In college, I did work study for the university dinner theater. It was a great job, and I had loads of fun. Often, I was tasked with working on various productions, mostly backstage work, but occasionally they’d need a warm body to fill the stage for big musicals. I loved it all.
The director had a friend who was writing a musical adaptation of Little Women and he agreed to let us debut it on our stage. We got a little ahead of ourselves and slated it as the homecoming musical, which was the biggest production each year. Unfortunately, this friend was unable to complete the show by the time we were ready for rehearsals. But because we’d already advertised a musical version of Little Women we scrambled for something suitable. We found a version that had been retitled Jo and we settled on that.
It wasn’t a very good show. I ran lights for it so I was there for most of the rehearsals and a dozen performances and I grew to hate it. Having never read the book, this was my only introduction to the story and it wasn’t a good one.

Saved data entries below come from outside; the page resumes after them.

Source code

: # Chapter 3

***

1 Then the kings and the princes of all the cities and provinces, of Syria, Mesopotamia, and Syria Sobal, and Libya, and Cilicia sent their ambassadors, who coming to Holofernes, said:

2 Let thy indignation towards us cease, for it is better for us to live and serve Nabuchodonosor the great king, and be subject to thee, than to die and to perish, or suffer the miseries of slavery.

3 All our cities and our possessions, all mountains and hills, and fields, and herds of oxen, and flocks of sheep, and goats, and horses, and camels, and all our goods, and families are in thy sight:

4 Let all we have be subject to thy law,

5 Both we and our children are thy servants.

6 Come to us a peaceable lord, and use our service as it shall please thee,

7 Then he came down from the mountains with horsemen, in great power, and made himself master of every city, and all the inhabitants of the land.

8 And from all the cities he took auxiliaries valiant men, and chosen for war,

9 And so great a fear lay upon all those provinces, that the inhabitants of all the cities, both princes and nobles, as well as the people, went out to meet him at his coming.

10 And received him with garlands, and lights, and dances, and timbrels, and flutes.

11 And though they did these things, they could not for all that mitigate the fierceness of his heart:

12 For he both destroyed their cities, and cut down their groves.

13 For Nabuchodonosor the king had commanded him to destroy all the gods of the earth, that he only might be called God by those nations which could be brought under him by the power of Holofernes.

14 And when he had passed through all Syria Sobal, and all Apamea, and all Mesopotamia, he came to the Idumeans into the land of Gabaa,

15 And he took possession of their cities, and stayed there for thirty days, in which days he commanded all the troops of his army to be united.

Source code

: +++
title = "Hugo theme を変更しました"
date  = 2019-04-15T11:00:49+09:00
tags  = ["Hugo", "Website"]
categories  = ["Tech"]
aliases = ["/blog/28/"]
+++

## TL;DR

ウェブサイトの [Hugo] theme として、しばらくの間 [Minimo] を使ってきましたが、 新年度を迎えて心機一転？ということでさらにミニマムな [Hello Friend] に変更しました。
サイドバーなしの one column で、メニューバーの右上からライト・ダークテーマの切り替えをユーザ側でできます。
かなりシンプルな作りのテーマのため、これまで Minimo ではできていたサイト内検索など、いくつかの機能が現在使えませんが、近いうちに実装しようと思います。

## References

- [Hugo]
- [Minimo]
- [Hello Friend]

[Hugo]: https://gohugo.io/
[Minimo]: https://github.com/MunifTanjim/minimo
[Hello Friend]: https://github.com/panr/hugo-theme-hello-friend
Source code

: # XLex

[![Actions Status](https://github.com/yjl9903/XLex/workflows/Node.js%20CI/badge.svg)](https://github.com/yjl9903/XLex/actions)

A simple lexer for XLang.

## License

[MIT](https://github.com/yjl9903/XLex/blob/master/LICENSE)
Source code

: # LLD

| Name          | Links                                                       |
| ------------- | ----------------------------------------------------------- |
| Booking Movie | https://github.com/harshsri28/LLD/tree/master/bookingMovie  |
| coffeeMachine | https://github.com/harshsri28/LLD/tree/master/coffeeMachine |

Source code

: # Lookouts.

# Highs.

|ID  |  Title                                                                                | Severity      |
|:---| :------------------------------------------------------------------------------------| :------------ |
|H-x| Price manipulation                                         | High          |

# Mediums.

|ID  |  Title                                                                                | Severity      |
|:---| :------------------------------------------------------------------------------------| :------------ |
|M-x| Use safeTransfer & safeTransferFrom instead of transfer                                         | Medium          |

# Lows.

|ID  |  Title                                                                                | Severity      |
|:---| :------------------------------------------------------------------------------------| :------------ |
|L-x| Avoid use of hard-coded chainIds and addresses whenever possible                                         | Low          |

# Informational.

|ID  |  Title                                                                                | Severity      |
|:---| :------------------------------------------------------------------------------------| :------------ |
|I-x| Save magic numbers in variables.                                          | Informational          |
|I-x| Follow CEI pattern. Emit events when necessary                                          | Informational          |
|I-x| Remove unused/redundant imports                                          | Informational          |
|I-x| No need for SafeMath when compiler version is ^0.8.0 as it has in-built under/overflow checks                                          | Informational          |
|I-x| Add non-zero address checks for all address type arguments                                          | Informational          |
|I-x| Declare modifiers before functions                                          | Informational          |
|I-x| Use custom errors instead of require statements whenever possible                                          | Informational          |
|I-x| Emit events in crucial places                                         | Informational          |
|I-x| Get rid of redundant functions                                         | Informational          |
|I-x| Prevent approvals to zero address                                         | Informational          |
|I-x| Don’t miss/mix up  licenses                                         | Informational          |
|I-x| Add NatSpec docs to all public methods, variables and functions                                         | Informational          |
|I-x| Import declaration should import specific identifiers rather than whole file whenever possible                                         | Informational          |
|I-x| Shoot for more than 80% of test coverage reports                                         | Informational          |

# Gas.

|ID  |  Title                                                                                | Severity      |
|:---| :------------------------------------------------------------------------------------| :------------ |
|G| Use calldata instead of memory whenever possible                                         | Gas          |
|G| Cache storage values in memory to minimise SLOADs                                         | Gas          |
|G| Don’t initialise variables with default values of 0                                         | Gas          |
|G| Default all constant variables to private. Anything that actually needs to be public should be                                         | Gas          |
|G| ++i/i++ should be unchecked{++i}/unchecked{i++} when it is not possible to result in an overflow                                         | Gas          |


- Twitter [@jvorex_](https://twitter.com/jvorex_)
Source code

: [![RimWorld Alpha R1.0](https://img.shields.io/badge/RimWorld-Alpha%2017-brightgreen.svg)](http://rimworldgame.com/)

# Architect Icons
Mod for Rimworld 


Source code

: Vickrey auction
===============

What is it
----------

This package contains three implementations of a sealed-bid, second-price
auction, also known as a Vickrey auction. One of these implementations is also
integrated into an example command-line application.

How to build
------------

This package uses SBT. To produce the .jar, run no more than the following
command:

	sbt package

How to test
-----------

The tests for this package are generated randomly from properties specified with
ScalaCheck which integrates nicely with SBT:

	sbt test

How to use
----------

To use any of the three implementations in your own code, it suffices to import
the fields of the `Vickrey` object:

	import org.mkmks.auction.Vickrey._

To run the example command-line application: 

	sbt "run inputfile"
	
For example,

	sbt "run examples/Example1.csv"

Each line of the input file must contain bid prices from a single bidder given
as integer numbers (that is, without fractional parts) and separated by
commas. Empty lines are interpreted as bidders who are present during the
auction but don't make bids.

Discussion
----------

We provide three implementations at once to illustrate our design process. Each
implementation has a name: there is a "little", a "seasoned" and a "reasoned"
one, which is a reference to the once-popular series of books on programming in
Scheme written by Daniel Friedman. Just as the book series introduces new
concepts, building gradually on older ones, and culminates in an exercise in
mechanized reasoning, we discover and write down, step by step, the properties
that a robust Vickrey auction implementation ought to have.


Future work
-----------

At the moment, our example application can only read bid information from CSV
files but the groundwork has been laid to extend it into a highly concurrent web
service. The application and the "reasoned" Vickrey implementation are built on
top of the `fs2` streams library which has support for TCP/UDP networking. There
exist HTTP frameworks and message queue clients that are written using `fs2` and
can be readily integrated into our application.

Flash forward a few decades and I still haven’t read the book but I have seen several cinematic adaptations and while I won’t call the story a favorite, I’ve come to enjoy it just the same. This was my second viewing of this adaptation and it has grown in my estimation
Made in 1933, this was at least the third adaptation of the novel made into a movie, and the first one made with sound. It broke box office records, garnered critical favor, was nominated for three Academy Awards, and won one for Best Adaptation. Despite being adapted into numerous television serials and movies since then, I’d argue this remains the definitive adaptation.
Set during and just after the Civil War, Little Women follows the four March sisters as they grow from childhood into adulthood. It is loosely based on Louisa May Alcott’s (who wrote the book) life. Meg (Frances Dee) is the oldest and most responsible, Jo (Katharine Hepburn) is the wild tomboy who dreams of becoming an author, Amy (Joan Bennett) is pretty but vain and selfish, and the youngest Beth (Jean Parker) is terribly shy and plays the piano.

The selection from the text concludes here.